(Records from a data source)
+-------+

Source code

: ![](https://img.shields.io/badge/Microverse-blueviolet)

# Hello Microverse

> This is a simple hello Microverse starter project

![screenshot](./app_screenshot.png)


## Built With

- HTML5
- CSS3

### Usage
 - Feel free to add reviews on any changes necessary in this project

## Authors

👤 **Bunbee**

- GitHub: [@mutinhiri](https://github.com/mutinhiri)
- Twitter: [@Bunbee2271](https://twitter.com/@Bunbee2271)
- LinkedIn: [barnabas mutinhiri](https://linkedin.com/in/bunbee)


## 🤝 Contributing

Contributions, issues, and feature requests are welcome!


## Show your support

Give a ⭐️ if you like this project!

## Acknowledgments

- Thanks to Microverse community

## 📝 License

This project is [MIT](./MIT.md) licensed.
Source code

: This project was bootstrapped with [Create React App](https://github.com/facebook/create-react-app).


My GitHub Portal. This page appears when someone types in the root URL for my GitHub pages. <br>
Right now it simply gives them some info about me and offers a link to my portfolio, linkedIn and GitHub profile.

+-------+

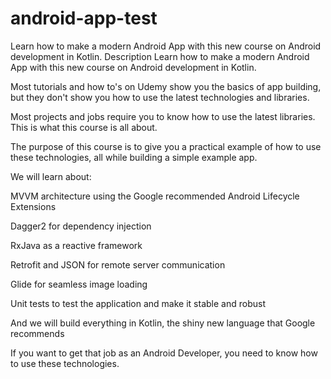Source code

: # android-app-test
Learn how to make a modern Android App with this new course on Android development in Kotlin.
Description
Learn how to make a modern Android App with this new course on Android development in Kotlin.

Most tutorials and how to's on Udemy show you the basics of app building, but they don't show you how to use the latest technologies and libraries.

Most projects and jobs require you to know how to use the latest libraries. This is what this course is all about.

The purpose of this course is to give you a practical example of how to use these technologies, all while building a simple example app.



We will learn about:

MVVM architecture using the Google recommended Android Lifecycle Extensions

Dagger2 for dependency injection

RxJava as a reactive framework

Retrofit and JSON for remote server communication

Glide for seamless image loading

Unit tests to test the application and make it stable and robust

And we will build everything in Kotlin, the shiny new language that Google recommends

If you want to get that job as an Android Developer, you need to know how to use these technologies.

+-------+

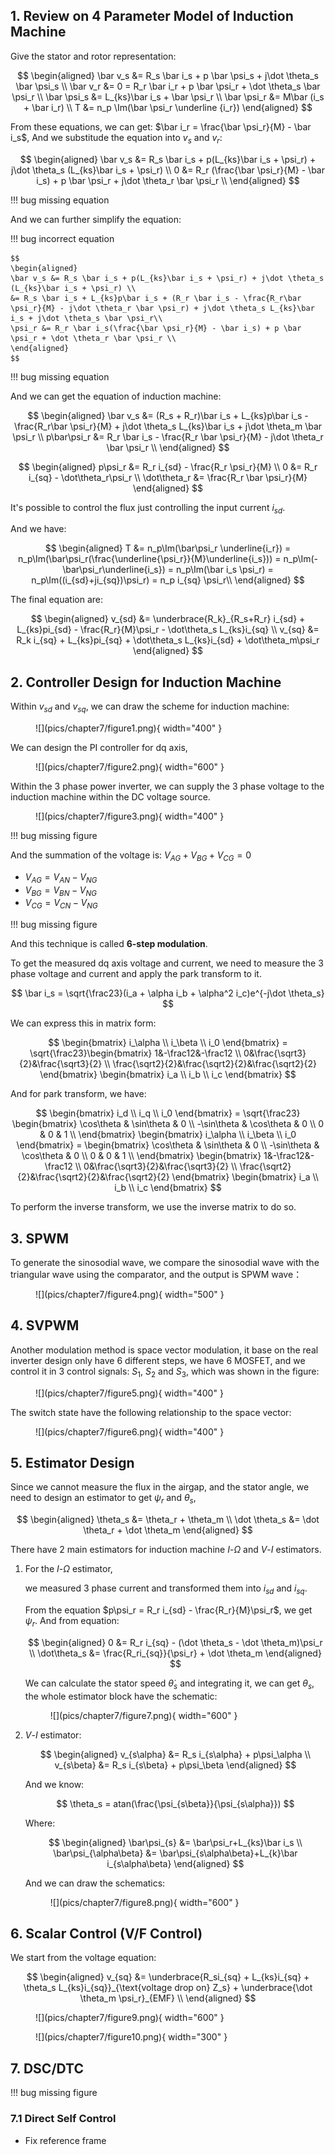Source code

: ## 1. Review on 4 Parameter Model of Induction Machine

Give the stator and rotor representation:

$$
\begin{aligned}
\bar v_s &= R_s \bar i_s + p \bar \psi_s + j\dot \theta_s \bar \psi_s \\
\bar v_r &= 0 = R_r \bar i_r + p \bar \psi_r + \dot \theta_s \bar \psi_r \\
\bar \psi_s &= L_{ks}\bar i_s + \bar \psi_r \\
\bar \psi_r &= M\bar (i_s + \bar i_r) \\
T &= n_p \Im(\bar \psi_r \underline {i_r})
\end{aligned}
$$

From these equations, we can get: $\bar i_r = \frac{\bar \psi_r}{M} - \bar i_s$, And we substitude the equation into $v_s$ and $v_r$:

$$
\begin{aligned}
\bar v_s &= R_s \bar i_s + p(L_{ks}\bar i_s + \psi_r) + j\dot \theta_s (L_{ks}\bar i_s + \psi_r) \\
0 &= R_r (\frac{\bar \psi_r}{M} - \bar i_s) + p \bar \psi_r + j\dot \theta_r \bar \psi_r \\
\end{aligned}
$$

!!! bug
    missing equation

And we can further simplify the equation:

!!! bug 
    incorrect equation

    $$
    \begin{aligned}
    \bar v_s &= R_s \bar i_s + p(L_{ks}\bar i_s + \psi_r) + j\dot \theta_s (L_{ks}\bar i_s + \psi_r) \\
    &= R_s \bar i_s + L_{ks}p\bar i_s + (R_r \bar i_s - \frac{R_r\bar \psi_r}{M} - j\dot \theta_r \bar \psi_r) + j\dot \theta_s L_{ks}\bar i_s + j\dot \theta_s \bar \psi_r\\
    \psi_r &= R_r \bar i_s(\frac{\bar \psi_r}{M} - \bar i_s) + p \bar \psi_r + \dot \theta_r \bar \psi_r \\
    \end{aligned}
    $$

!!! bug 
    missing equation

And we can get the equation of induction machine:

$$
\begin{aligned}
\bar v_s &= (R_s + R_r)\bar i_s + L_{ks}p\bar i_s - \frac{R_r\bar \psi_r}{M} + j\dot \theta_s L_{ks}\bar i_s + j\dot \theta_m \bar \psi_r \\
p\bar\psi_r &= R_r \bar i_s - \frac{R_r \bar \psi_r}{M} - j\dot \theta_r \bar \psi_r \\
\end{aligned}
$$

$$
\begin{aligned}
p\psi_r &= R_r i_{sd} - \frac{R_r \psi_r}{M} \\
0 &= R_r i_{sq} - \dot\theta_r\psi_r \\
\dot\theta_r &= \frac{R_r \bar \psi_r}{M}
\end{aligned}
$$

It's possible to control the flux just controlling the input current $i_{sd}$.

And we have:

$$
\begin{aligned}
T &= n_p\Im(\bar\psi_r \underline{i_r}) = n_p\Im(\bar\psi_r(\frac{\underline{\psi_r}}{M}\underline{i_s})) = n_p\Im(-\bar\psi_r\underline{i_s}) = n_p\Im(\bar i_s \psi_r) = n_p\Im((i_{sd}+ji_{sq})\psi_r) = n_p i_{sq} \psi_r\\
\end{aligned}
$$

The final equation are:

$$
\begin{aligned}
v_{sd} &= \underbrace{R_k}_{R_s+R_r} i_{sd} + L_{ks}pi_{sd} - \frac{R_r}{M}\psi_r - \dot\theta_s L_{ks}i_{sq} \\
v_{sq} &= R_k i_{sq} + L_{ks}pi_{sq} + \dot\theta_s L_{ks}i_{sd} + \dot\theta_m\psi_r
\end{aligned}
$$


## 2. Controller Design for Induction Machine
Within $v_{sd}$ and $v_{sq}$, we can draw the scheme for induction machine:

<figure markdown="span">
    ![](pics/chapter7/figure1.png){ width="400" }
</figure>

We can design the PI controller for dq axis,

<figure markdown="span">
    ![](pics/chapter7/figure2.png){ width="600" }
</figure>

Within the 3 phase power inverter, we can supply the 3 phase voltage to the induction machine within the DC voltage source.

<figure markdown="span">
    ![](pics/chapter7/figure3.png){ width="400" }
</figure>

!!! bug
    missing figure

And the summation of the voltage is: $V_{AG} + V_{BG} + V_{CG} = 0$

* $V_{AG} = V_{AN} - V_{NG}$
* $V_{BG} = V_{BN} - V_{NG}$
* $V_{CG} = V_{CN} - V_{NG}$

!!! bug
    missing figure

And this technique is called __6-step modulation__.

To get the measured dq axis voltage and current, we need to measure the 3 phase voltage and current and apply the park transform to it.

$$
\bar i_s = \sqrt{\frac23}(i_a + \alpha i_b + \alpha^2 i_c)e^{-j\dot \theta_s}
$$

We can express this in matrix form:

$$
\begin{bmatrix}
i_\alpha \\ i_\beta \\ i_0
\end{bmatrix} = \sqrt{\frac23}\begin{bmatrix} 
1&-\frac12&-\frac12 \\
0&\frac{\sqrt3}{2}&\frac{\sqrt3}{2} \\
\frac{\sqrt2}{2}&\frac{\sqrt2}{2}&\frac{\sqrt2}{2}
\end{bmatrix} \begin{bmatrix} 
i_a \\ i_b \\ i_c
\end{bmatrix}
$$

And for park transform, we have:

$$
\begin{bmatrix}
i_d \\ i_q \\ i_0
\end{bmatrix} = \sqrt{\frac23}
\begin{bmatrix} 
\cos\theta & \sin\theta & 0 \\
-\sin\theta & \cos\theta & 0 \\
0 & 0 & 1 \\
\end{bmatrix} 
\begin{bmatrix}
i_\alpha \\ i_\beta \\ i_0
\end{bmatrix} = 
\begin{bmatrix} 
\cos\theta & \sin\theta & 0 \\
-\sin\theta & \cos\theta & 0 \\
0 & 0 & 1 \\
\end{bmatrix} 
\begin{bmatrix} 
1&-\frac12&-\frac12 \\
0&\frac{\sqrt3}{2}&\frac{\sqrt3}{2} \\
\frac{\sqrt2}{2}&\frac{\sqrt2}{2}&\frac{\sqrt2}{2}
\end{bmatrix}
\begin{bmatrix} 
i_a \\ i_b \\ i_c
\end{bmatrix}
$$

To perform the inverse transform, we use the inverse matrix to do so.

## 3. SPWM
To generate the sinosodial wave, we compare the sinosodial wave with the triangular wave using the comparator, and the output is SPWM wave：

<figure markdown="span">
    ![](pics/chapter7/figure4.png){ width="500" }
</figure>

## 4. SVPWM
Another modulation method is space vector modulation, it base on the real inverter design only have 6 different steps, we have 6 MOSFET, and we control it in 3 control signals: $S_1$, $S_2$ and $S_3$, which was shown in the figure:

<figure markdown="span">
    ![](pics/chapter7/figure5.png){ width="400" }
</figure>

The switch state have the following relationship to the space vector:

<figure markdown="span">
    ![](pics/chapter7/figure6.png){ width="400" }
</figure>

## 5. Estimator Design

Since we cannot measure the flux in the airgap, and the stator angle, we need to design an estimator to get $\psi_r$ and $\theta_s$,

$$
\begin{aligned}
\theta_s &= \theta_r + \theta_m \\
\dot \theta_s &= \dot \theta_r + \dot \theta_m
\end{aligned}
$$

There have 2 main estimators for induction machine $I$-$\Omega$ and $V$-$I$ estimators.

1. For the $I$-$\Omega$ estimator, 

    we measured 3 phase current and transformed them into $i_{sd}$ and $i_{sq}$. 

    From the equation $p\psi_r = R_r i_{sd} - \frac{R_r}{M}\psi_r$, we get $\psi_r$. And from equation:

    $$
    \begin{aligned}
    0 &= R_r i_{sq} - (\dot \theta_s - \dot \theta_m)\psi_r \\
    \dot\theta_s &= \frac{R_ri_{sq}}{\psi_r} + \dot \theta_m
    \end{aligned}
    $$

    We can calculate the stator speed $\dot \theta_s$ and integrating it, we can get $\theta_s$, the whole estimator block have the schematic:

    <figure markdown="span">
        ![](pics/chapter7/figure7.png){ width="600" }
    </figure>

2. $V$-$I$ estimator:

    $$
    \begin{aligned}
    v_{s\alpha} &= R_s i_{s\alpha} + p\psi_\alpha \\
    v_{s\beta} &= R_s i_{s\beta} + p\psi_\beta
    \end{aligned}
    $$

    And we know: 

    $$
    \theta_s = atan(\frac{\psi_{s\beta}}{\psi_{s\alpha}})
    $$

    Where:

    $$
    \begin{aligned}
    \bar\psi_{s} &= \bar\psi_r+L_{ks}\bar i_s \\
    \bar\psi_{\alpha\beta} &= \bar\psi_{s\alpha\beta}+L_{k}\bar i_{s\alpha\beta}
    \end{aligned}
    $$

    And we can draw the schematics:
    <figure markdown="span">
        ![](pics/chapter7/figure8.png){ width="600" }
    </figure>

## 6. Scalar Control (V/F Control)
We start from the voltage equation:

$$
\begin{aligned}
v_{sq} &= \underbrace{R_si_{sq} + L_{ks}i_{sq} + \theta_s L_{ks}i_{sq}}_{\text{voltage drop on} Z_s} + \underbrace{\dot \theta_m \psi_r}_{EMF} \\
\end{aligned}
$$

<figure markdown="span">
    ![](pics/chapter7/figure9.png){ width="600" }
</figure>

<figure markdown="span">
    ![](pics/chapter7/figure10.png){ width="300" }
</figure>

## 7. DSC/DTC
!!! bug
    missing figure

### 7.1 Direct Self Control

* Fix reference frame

+-------+

All lines in the records with the string "pics" should be copied out.

    ![](pics/chapter7/figure1.png){ width="400" }
    ![](pics/chapter7/figure2.png){ width="600" }
    ![](pics/chapter7/figure3.png){ width="400" }
    ![](pics/chapter7/figure4.png){ width="500" }
    ![](pics/chapter7/figure5.png){ width="400" }
    ![](pics/chapter7/figure6.png){ width="400" }
        ![](pics/chapter7/figure7.png){ width="600" }
        ![](pics/chapter7/figure8.png){ width="600" }
    ![](pics/chapter7/figure9.png){ width="600" }
    ![](pics/chapter7/figure10.png){ width="300" }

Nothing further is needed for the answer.